Maintaining the master public key file

The /etc/publickey file is a database of public/secret key pairs. The file contains pairs for users and hosts authorized to use Secure RPC. Remote procedures that use the DES authentication protocol (built into the RPC software) expect to find public/secret key pairs (for the processes that call them) in /etc/publickey. A system administrator must therefore add an entry to /etc/publickey for each user/host to be granted access to Secure RPC resources. A single /etc/publickey file (on a master server or on a collection of master and slave servers) is used and shared over the network using NIS by machines having access to the file.


NOTE: Secure RPC programs are not required to be hosted by the same machine that hosts the master /etc/publickey file.
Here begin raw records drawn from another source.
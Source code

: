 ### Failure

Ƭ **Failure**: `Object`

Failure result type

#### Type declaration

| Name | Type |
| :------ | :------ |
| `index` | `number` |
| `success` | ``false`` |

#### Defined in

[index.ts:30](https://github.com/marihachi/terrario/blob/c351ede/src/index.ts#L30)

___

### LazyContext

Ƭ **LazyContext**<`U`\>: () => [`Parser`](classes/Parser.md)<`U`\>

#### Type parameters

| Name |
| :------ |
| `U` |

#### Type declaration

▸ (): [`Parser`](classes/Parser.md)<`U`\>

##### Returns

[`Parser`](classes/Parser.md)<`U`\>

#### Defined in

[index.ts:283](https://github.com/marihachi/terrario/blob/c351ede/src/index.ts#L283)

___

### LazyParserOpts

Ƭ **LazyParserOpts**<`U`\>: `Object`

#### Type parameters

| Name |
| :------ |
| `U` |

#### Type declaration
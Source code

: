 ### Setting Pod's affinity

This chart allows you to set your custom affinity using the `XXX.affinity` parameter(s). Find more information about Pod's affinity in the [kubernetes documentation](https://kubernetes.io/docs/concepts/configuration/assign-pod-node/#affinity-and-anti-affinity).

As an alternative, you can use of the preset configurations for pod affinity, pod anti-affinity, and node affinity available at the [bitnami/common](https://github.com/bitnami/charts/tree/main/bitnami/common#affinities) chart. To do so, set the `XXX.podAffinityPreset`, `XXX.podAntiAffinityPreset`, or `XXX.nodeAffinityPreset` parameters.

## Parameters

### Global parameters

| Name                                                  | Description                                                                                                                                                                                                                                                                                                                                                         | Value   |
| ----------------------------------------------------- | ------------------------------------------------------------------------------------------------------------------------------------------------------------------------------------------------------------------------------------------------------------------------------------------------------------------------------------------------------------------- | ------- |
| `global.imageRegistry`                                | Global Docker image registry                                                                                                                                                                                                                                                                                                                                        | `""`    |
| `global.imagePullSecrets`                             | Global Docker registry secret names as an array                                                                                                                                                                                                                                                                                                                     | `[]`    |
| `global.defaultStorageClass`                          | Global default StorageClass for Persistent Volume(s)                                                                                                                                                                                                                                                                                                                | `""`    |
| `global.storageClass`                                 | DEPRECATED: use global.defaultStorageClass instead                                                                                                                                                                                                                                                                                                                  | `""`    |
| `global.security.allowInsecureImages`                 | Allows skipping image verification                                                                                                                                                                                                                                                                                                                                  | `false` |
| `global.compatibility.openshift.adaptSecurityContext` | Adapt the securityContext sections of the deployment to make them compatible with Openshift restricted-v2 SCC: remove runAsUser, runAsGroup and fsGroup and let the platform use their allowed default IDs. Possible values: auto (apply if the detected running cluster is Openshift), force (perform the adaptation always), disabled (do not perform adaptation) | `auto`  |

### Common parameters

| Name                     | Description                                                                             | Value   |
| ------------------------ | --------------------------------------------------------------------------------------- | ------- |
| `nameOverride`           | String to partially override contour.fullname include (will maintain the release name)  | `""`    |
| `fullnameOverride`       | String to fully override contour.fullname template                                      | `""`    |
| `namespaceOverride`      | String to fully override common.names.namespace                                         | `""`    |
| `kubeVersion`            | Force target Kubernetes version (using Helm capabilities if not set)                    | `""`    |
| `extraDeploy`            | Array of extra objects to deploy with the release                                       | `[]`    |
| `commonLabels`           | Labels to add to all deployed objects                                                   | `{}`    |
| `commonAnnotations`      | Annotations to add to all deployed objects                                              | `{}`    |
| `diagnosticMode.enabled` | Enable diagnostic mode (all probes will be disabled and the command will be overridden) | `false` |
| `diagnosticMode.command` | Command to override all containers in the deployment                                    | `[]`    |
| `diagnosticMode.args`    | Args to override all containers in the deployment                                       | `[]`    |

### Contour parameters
The master /etc/publickey machine is not necessarily the server for any of the Secure RPC application programs or commands.

Adding RPC users

On the domain master server machine (only), the system administrator grants a user or host access to Secure RPC in that domain by adding an entry to the /etc/publickey file. This is accomplished using the newkey(1Mbnu) command.


NOTE: The newkey command must be executed on the master server machine by the RPC administrator. In addition, the machine's Secure RPC domain name must have been set prior to using newkey.

For example, to add an entry for the user alice the system administrator would enter the following command on the master server:

newkey -u alice

The -u option signifies that alice is a user ID. The domain field for this entry is the domain of the master server on which this command is executed. This is the only way that user alice can get access to this particular Secure RPC domain.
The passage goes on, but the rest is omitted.